For a long time, in my teens and early twenties, I was sure that we would see the end of the world in my lifetime. Part of me clung to science fiction in what I only now recognize as hope that I was wrong, or some unacknowledged notion that even if Armageddon was to happen, some part of who we are, the best parts of who we are if I’m using Star Trek as an example, would live on outside the scenario I was taught.

Even after I learned my way out of that fear, and out of that particular flavor of Christianity, I maintained a love of sci-fi and in particular dystopian stories. The little spark of hope, that even if the worst of humanity prevailed, something good could remain was a driving factor in what and how I changed myself.

I’ve traveled a lot of roads spiritually and academically since then, and what I believe has changed and grown as I did. In some ways, the more I learn, the more I question, and I am less sure of a good deal many things than I have ever been.
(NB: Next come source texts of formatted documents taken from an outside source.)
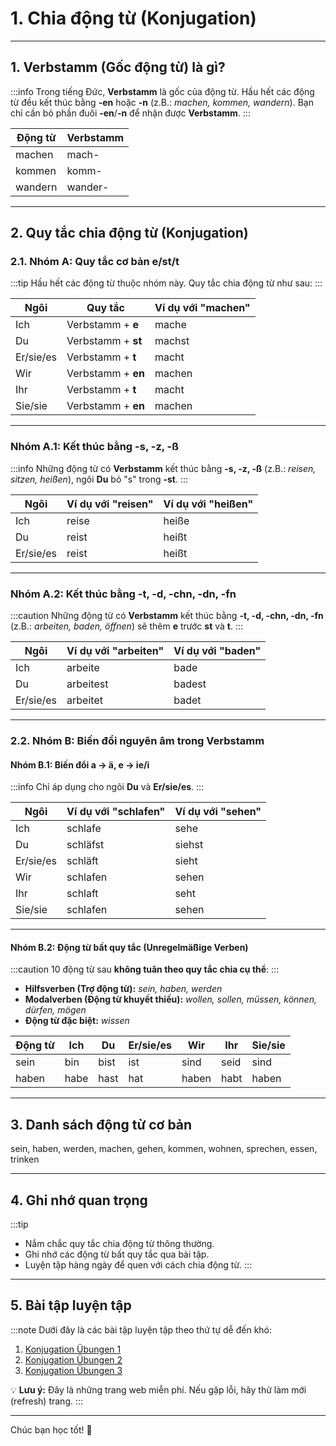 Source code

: # 1. Chia động từ (Konjugation)

---
## **1. Verbstamm (Gốc động từ) là gì?**

:::info
Trong tiếng Đức, **Verbstamm** là gốc của động từ. Hầu hết các động từ đều kết thúc bằng **-en** hoặc **-n** (z.B.: _machen, kommen, wandern_). Bạn chỉ cần bỏ phần đuôi **-en**/**-n** để nhận được **Verbstamm**.
:::

| **Động từ** | **Verbstamm** |
|-------------|---------------|
| machen      | mach-         |
| kommen      | komm-         |
| wandern     | wander-       |

---

## **2. Quy tắc chia động từ (Konjugation)**

### **2.1. Nhóm A: Quy tắc cơ bản e/st/t**

:::tip
Hầu hết các động từ thuộc nhóm này. Quy tắc chia động từ như sau:
:::

| **Ngôi**    | **Quy tắc**            | **Ví dụ với "machen"** |
|-------------|------------------------|-------------------------|
| Ich         | Verbstamm + **e**      | mache                  |
| Du          | Verbstamm + **st**     | machst                 |
| Er/sie/es   | Verbstamm + **t**      | macht                  |
| Wir         | Verbstamm + **en**     | machen                 |
| Ihr         | Verbstamm + **t**      | macht                  |
| Sie/sie     | Verbstamm + **en**     | machen                 |

---

### **Nhóm A.1: Kết thúc bằng -s, -z, -ß**

:::info
Những động từ có **Verbstamm** kết thúc bằng **-s, -z, -ß** (z.B.: _reisen, sitzen, heißen_), ngôi **Du** bỏ "s" trong **-st**.
:::

| **Ngôi**    | **Ví dụ với "reisen"** | **Ví dụ với "heißen"** |
|-------------|------------------------|-------------------------|
| Ich         | reise                  | heiße                  |
| Du          | reist                  | heißt                  |
| Er/sie/es   | reist                  | heißt                  |

---

### **Nhóm A.2: Kết thúc bằng -t, -d, -chn, -dn, -fn**

:::caution
Những động từ có **Verbstamm** kết thúc bằng **-t, -d, -chn, -dn, -fn** (z.B.: _arbeiten, baden, öffnen_) sẽ thêm **e** trước **st** và **t**.
:::

| **Ngôi**    | **Ví dụ với "arbeiten"** | **Ví dụ với "baden"** |
|-------------|--------------------------|-----------------------|
| Ich         | arbeite                  | bade                 |
| Du          | arbeitest                | badest               |
| Er/sie/es   | arbeitet                 | badet                |

---

### **2.2. Nhóm B: Biến đổi nguyên âm trong Verbstamm**

#### **Nhóm B.1: Biến đổi a → ä, e → ie/i**

:::info
Chỉ áp dụng cho ngôi **Du** và **Er/sie/es**.
:::

| **Ngôi**    | **Ví dụ với "schlafen"** | **Ví dụ với "sehen"** |
|-------------|--------------------------|------------------------|
| Ich         | schlafe                  | sehe                  |
| Du          | schläfst                 | siehst                |
| Er/sie/es   | schläft                  | sieht                 |
| Wir         | schlafen                 | sehen                 |
| Ihr         | schlaft                  | seht                  |
| Sie/sie     | schlafen                 | sehen                 |

---

#### **Nhóm B.2: Động từ bất quy tắc (Unregelmäßige Verben)**

:::caution
10 động từ sau **không tuân theo quy tắc chia cụ thể**:
:::

- **Hilfsverben (Trợ động từ):** _sein, haben, werden_  
- **Modalverben (Động từ khuyết thiếu):** _wollen, sollen, müssen, können, dürfen, mögen_  
- **Động từ đặc biệt:** _wissen_

| **Động từ** | **Ich** | **Du**  | **Er/sie/es** | **Wir**  | **Ihr**  | **Sie/sie** |
|-------------|---------|---------|---------------|----------|----------|-------------|
| sein        | bin     | bist    | ist           | sind     | seid     | sind        |
| haben       | habe    | hast    | hat           | haben    | habt     | haben       |

---

## **3. Danh sách động từ cơ bản**

sein, haben, werden, machen, gehen, kommen, wohnen, sprechen, essen, trinken


---

## **4. Ghi nhớ quan trọng**

:::tip
- Nắm chắc quy tắc chia động từ thông thường.  
- Ghi nhớ các động từ bất quy tắc qua bài tập.  
- Luyện tập hàng ngày để quen với cách chia động từ.
:::

---

## **5. Bài tập luyện tập**

:::note
Dưới đây là các bài tập luyện tập theo thứ tự dễ đến khó:  

1. [Konjugation Übungen 1](https://kyrosschule.de/ubungen-regelmasige-oder-unregelmasige-verben-schwache-verben/#google_vignette)  
2. [Konjugation Übungen 2](https://mein-deutschbuch.de/grammatikA1uebungen-verbkonjugation.html#google_vignette)  
3. [Konjugation Übungen 3](https://deutschlernerblog.de/verben-konjugieren-uebungen-starke-und-unregelmaessige-verben-a1/)

💡 **Lưu ý:** Đây là những trang web miễn phí. Nếu gặp lỗi, hãy thử làm mới (refresh) trang.
:::

---

Chúc bạn học tốt! 🚀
One thing I do know, however, is that what I believe about where we come from, what comes after this life, whether or not there is a god or gods, does not define how I live my life. I no longer believe that my eternity rests on a belief, or on a specific god or on a specific ritual. Or, if it does, I am not interested in it at least.

What matters to me is this life. How I live now. How I treat others now. How I grow and learn now. Love and kindness are what motivate me, both for how I approach the world and how I approach myself.

We’re here, on this earth, now. This is what matters.

Those are my thinky thoughts for this Sunday morning, Readers! I hope you are well and that your life is filled with love and kindness. I’m off into the world of The Blood Witch with my Death Wish coffee in hand.